Exercise instructions. The listing below must be returned in full and unchanged, without the images it carries.

╭─ Supplied data

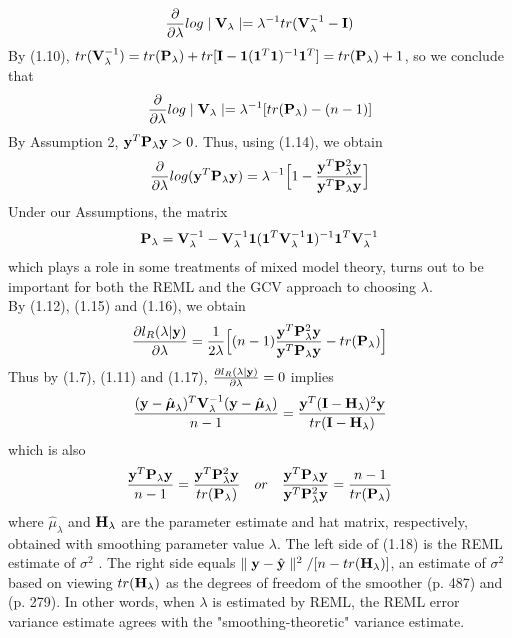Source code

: \documentclass[11pt]{article}
\begin{document}
\begin{align*}
\frac{\partial}{\partial \lambda}log\mid {\bf V}_\lambda \mid=\lambda^{-1}tr({\bf V}_\lambda^{-1}-{\bf I})
\end{align*}
By (1.10), $tr({\bf V}_\lambda^{-1})=tr({\bf P}_\lambda)+tr[{\bf I}-\mathbf{1}(\mathbf{1}^T\mathbf{1})^{-1}\mathbf{1}^T]=tr({\bf P}_\lambda)+1$, so we conclude that
\begin{align}
\frac{\partial}{\partial \lambda}log\mid {\bf V}_\lambda \mid=\lambda^{-1}[tr({\bf P}_\lambda)-(n-1)]
\end{align}
By Assumption 2, ${\bf y}^T{\bf P}_\lambda {\bf y}>0$. Thus, using (1.14), we obtain
\begin{align}
\frac{\partial}{\partial \lambda}log({\bf y}^T{\bf P}_\lambda {\bf y})=\lambda^{-1}\Big[1-\frac{{\bf y}^T{\bf P}_\lambda^2{\bf y}}{{\bf y}^T{\bf P}_\lambda {\bf y}} \Big]
\end{align}
Under our Assumptions, the matrix
\begin{align*}
{\bf P}_\lambda={\bf V}_\lambda^{-1}-{\bf V}_\lambda^{-1}\mathbf{1}(\mathbf{1}^T{\bf V}_\lambda^{-1}\mathbf{1})^{-1}\mathbf{1}^T{\bf V}_\lambda^{-1}
\end{align*}
which plays a role in some treatments of mixed model theory, turns out to be important for both the REML and the GCV approach to choosing $\lambda$.\\
By (1.12), (1.15) and (1.16), we obtain
\begin{align}
\frac{\partial l_R(\lambda|{\bf y})}{\partial \lambda}=\frac{1}{2\lambda}\Big[(n-1)\frac{{\bf y}^T{\bf P}_\lambda^2{\bf y}}{{\bf y}^T{\bf P}_\lambda {\bf y}}- tr({\bf P}_\lambda)\Big]
\end{align}
Thus by (1.7), (1.11) and (1.17), $\frac{\partial l_R(\lambda|{\bf y})}{\partial \lambda}=0$ implies
\begin{align}
\frac{({\bf y}-\hat{\boldsymbol{\mu}}_\lambda)^T{\bf V}_\lambda^{-1}({\bf y}-\hat{\boldsymbol{\mu}}_\lambda)}{n-1}=\frac{{\bf y}^T ({\bf I}-{\bf H}_\lambda)^2{\bf y}}{tr({\bf I}-{\bf H}_\lambda)}
\end{align}
which is also
\begin{align}
\frac{{\bf y}^T{\bf P}_\lambda {\bf y}}{n-1}=\frac{{\bf y}^T {\bf P}_\lambda^2{\bf y}}{tr({\bf P}_\lambda)} \quad or\quad \frac{{\bf y}^T{\bf P}_\lambda {\bf y}}{{\bf y}^T {\bf P}_\lambda^2{\bf y}}=\frac{n-1}{tr({\bf P}_\lambda)}
\end{align}
where $\hat{\mu}_\lambda$ and ${\bf H}_\lambda$ are the parameter estimate and hat matrix, respectively, obtained with smoothing parameter value $\lambda$. The left side of (1.18) is the REML estimate of $\sigma^2$ \citep{wahba_spline_1990}. The right side equals $\parallel {\bf y}-\hat{{\bf y}}\parallel ^2/[n-tr({\bf H}_\lambda)]$, an estimate of $\sigma^2$ based on viewing $tr({\bf H}_\lambda)$ as the degrees of freedom of the smoother \citep{pawitan_all_2001}(p. 487) and \citep{lee_generalized_2006}(p. 279). In other words, when $\lambda$ is estimated by REML, the REML error variance estimate agrees with the "smoothing-theoretic" variance estimate.
\end{document}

╰─

Task response.
Source code

: \documentclass[11pt]{article}
\begin{document}
\begin{align*}
\frac{\partial}{\partial \lambda}log\mid {\bf V}_\lambda \mid=\lambda^{-1}tr({\bf V}_\lambda^{-1}-{\bf I})
\end{align*}
By (1.10), $tr({\bf V}_\lambda^{-1})=tr({\bf P}_\lambda)+tr[{\bf I}-\mathbf{1}(\mathbf{1}^T\mathbf{1})^{-1}\mathbf{1}^T]=tr({\bf P}_\lambda)+1$, so we conclude that
\begin{align}
\frac{\partial}{\partial \lambda}log\mid {\bf V}_\lambda \mid=\lambda^{-1}[tr({\bf P}_\lambda)-(n-1)]
\end{align}
By Assumption 2, ${\bf y}^T{\bf P}_\lambda {\bf y}>0$. Thus, using (1.14), we obtain
\begin{align}
\frac{\partial}{\partial \lambda}log({\bf y}^T{\bf P}_\lambda {\bf y})=\lambda^{-1}\Big[1-\frac{{\bf y}^T{\bf P}_\lambda^2{\bf y}}{{\bf y}^T{\bf P}_\lambda {\bf y}} \Big]
\end{align}
Under our Assumptions, the matrix
\begin{align*}
{\bf P}_\lambda={\bf V}_\lambda^{-1}-{\bf V}_\lambda^{-1}\mathbf{1}(\mathbf{1}^T{\bf V}_\lambda^{-1}\mathbf{1})^{-1}\mathbf{1}^T{\bf V}_\lambda^{-1}
\end{align*}
which plays a role in some treatments of mixed model theory, turns out to be important for both the REML and the GCV approach to choosing $\lambda$.\\
By (1.12), (1.15) and (1.16), we obtain
\begin{align}
\frac{\partial l_R(\lambda|{\bf y})}{\partial \lambda}=\frac{1}{2\lambda}\Big[(n-1)\frac{{\bf y}^T{\bf P}_\lambda^2{\bf y}}{{\bf y}^T{\bf P}_\lambda {\bf y}}- tr({\bf P}_\lambda)\Big]
\end{align}
Thus by (1.7), (1.11) and (1.17), $\frac{\partial l_R(\lambda|{\bf y})}{\partial \lambda}=0$ implies
\begin{align}
\frac{({\bf y}-\hat{\boldsymbol{\mu}}_\lambda)^T{\bf V}_\lambda^{-1}({\bf y}-\hat{\boldsymbol{\mu}}_\lambda)}{n-1}=\frac{{\bf y}^T ({\bf I}-{\bf H}_\lambda)^2{\bf y}}{tr({\bf I}-{\bf H}_\lambda)}
\end{align}
which is also
\begin{align}
\frac{{\bf y}^T{\bf P}_\lambda {\bf y}}{n-1}=\frac{{\bf y}^T {\bf P}_\lambda^2{\bf y}}{tr({\bf P}_\lambda)} \quad or\quad \frac{{\bf y}^T{\bf P}_\lambda {\bf y}}{{\bf y}^T {\bf P}_\lambda^2{\bf y}}=\frac{n-1}{tr({\bf P}_\lambda)}
\end{align}
where $\hat{\mu}_\lambda$ and ${\bf H}_\lambda$ are the parameter estimate and hat matrix, respectively, obtained with smoothing parameter value $\lambda$. The left side of (1.18) is the REML estimate of $\sigma^2$ \citep{wahba_spline_1990}. The right side equals $\parallel {\bf y}-\hat{{\bf y}}\parallel ^2/[n-tr({\bf H}_\lambda)]$, an estimate of $\sigma^2$ based on viewing $tr({\bf H}_\lambda)$ as the degrees of freedom of the smoother \citep{pawitan_all_2001}(p. 487) and \citep{lee_generalized_2006}(p. 279). In other words, when $\lambda$ is estimated by REML, the REML error variance estimate agrees with the "smoothing-theoretic" variance estimate.
\end{document}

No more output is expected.